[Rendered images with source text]
━━━━━━━━━━━━━━━━━━━━━━━━━━━━━━
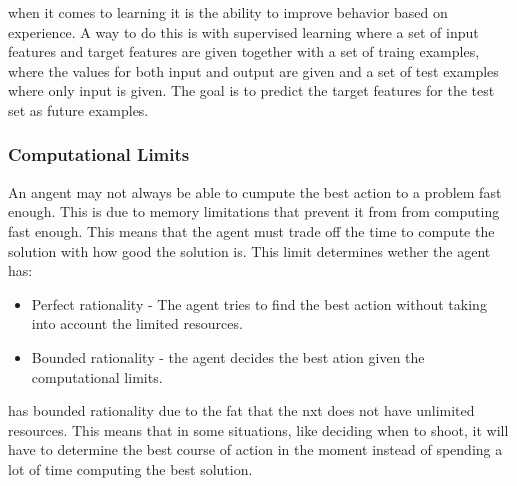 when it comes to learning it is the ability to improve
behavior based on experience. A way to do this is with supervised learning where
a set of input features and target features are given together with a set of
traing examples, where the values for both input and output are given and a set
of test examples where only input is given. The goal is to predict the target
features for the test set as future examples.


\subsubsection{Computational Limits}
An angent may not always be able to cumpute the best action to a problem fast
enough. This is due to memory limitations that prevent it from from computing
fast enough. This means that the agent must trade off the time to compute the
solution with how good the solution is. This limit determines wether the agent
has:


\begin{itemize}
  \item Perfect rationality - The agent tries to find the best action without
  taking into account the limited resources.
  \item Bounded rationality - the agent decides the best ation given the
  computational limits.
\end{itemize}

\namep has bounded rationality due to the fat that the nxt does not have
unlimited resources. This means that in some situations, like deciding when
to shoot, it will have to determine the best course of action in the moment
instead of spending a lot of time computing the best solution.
━━━━━━━━━━━━━━━━━━━━━━━━━━━━━━
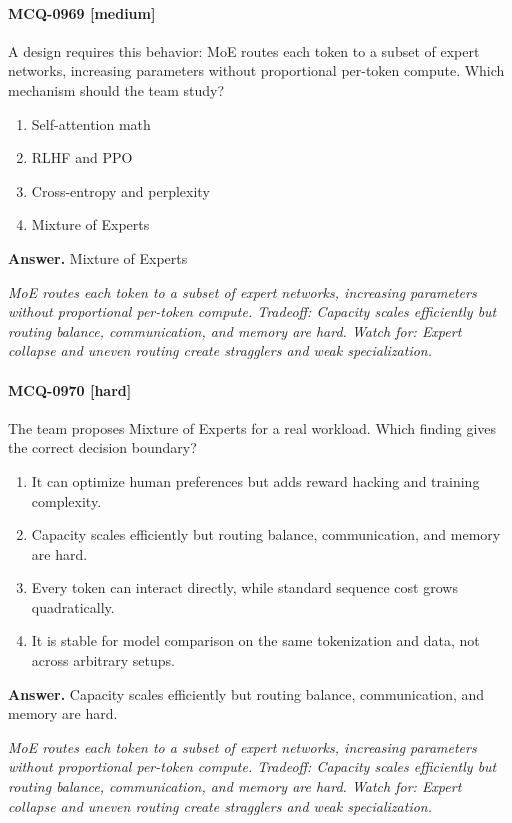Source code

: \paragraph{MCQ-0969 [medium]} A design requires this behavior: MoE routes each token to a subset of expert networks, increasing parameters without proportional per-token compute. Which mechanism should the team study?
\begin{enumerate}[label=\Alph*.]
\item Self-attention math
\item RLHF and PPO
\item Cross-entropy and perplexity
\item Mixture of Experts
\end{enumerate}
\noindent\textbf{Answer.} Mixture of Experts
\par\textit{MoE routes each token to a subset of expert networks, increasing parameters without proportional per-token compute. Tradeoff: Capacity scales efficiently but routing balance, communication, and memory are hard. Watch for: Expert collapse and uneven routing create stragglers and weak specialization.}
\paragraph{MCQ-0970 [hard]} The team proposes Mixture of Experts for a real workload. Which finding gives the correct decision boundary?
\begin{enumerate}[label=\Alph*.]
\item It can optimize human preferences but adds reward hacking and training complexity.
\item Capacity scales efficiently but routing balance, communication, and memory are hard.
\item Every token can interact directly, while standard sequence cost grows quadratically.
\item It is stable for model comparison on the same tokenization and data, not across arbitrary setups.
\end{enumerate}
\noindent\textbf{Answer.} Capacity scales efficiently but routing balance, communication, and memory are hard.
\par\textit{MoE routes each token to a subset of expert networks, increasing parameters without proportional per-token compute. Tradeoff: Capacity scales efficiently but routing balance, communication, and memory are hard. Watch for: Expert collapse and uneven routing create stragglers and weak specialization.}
━━━━━━━━━━━━━━━━━━━━━━━━━━━━━━
• Your assignment: Would you copy, unchanged, the stretch of the records above that begins at the line containing "best action without" and ends at the line containing "does not have", and only that?

• Result:
  \item Perfect rationality - The agent tries to find the best action without
  taking into account the limited resources.
  \item Bounded rationality - the agent decides the best ation given the
  computational limits.
\end{itemize}

\namep has bounded rationality due to the fat that the nxt does not have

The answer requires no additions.